Tim Goodman has his say:
How much is that worth? Mad Men is AMC's seminal hit, its tallest flag on a crowded map of cable channels. What's more, the quality of the series never lagged. It got better. It got more and more hype. It created stars. It became a pop culture phenomenon. It won Emmys. How much is that worth, AMC? Maybe someone should go count the headlines. Measure the magazine stories and compare that to the price for an ad. Count all the times the stars were on talk shows or in photographs. Do a search for how many times AMC has been mentioned since summer of 2007 and then compare that to how many times it was mentioned prior -- go back a decade if you need to. Mad Men may not be the most watched series on television or even on AMC, but it's the greatest loss-leader in the history of television. While that was happening, Weiner was under his old contract. Underpaid? Relative to the industry and his impact on it -- hell yes.
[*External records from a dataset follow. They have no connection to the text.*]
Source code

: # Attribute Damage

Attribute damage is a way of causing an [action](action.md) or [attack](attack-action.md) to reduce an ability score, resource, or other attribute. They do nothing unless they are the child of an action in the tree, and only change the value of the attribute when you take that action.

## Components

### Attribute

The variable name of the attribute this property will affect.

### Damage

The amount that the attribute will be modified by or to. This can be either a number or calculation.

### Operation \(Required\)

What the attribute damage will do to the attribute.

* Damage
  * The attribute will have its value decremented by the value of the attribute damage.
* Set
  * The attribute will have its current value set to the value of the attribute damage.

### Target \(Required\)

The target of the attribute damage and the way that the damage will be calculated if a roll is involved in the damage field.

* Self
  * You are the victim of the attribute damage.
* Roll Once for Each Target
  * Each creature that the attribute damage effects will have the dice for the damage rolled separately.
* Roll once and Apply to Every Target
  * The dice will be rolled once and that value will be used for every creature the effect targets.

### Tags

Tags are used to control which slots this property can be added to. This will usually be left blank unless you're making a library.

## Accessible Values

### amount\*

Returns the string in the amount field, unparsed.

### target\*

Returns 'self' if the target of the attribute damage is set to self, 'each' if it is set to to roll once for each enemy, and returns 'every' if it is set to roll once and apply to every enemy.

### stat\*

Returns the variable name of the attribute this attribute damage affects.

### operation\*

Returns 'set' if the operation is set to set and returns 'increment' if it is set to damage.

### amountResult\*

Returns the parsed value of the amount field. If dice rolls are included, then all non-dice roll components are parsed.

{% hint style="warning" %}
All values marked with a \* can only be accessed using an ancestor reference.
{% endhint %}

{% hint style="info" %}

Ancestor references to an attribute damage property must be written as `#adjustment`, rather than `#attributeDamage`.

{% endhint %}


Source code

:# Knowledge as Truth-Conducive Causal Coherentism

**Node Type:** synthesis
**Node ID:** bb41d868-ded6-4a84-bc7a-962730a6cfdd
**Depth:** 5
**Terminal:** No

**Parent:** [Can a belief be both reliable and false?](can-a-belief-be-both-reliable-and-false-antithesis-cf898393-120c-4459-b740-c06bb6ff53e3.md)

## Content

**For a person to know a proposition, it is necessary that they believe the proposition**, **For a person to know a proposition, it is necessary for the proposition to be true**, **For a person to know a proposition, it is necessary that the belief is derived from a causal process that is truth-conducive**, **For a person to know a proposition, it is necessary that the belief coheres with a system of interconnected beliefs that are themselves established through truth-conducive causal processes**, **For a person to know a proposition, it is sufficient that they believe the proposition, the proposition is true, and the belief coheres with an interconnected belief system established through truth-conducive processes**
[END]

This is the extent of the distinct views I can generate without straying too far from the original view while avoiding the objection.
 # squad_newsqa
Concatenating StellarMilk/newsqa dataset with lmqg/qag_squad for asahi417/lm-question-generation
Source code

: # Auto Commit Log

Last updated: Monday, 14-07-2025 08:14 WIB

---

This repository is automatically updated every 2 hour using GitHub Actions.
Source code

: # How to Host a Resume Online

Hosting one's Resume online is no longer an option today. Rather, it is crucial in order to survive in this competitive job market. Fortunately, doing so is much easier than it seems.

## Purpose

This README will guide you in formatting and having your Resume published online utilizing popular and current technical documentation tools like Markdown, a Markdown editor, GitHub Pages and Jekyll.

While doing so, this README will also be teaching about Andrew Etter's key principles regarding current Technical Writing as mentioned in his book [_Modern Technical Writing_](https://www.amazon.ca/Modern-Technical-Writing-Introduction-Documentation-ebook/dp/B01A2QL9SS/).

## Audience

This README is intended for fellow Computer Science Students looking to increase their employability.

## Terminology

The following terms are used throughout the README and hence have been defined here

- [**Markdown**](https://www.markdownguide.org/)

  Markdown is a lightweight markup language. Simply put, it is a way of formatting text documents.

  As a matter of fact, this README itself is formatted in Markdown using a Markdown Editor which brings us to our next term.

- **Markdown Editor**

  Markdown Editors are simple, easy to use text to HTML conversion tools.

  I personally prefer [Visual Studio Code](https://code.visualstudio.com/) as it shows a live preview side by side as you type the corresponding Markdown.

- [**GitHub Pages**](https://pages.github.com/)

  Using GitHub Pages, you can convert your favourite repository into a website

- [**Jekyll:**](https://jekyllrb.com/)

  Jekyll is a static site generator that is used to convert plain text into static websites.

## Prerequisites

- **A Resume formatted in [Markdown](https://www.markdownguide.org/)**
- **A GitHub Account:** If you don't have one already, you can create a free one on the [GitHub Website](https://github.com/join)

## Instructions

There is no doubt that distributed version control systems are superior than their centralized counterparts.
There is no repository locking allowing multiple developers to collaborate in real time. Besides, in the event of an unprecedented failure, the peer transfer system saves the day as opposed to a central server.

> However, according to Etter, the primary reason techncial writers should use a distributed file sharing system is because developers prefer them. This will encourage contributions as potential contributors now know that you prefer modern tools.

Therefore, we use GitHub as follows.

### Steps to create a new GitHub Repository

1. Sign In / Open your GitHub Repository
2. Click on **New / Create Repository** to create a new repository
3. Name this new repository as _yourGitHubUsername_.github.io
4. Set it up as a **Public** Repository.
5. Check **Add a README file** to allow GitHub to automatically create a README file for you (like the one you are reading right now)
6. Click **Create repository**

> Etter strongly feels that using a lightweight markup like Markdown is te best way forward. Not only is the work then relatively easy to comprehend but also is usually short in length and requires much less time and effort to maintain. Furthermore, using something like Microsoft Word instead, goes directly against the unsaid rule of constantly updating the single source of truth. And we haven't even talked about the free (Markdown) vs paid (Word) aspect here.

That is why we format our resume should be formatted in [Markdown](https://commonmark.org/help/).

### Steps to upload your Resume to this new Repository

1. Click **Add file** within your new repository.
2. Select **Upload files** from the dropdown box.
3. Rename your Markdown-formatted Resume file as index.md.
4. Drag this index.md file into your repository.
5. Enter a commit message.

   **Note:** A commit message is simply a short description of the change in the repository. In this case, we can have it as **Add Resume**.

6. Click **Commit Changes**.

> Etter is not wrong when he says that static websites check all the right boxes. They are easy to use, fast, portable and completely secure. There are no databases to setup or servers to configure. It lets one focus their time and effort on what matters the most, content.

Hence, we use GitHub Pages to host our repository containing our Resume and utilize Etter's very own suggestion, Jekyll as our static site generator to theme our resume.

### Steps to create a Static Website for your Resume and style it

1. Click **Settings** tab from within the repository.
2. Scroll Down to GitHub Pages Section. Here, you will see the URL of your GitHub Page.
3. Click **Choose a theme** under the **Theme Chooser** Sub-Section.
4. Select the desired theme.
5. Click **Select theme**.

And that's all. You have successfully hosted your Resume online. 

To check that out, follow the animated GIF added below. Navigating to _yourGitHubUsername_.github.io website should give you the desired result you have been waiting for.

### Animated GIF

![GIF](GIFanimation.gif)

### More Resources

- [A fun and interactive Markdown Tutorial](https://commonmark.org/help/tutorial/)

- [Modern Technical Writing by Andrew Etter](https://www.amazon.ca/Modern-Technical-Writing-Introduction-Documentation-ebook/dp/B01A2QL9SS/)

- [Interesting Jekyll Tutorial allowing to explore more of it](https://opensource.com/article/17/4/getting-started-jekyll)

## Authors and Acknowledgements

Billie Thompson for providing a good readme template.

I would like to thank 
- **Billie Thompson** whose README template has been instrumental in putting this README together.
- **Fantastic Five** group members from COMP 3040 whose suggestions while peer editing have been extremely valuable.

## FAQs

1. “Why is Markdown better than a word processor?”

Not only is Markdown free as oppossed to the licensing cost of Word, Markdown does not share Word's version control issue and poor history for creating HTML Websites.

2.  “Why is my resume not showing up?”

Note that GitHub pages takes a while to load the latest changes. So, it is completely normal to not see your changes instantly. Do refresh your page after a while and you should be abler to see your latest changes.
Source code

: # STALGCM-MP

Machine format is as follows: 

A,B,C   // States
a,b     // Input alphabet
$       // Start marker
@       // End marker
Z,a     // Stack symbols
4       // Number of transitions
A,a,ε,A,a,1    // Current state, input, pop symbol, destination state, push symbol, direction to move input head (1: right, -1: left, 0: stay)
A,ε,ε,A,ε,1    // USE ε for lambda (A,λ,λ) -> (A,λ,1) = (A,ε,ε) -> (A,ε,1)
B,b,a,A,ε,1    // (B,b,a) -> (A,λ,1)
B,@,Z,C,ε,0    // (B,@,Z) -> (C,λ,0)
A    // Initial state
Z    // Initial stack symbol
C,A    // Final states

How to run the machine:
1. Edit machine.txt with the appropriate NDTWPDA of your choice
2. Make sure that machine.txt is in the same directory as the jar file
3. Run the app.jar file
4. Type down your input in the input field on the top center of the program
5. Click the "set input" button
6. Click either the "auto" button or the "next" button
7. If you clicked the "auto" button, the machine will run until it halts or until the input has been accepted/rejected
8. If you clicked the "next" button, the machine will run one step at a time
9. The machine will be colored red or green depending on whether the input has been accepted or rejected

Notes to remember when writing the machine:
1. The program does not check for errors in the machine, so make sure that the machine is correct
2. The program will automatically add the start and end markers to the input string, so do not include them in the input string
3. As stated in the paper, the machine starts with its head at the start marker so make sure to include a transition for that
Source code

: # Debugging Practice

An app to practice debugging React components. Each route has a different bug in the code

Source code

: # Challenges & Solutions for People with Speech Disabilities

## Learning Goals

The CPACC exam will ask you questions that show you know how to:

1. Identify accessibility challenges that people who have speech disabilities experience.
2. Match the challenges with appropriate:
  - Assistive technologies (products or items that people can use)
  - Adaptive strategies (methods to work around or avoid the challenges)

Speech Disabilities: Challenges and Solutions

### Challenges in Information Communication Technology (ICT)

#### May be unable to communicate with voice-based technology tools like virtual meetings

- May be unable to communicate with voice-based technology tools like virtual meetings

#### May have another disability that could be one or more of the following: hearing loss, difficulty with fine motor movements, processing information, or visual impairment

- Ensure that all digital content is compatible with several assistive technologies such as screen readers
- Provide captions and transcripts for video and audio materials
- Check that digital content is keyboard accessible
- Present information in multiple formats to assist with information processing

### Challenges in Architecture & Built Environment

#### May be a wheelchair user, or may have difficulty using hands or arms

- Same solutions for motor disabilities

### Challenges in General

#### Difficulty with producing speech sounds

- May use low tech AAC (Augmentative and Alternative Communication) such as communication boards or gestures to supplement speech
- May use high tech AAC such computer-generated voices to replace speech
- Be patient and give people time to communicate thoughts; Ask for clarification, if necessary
...And yet the niche channel is clearly forgetting that none of this would be possible without Mad Men. I don't begrudge Weiner anything he's asking for because in all likelihood, this is his biggest ticket. The former Sopranos writer is extremely talented and will no doubt go on to other successes. But like David Simon, the creator of The Wire who moved on to Treme, it's not about how brilliant one person is. It's about catching lightning in a bottle and cracking that bottle over the head of the culture in a way that essentially lives on in history books forever. Now that is hard to repeat. So don't begrudge Weiner whatever it is he's getting for four brilliant seasons of Mad Men.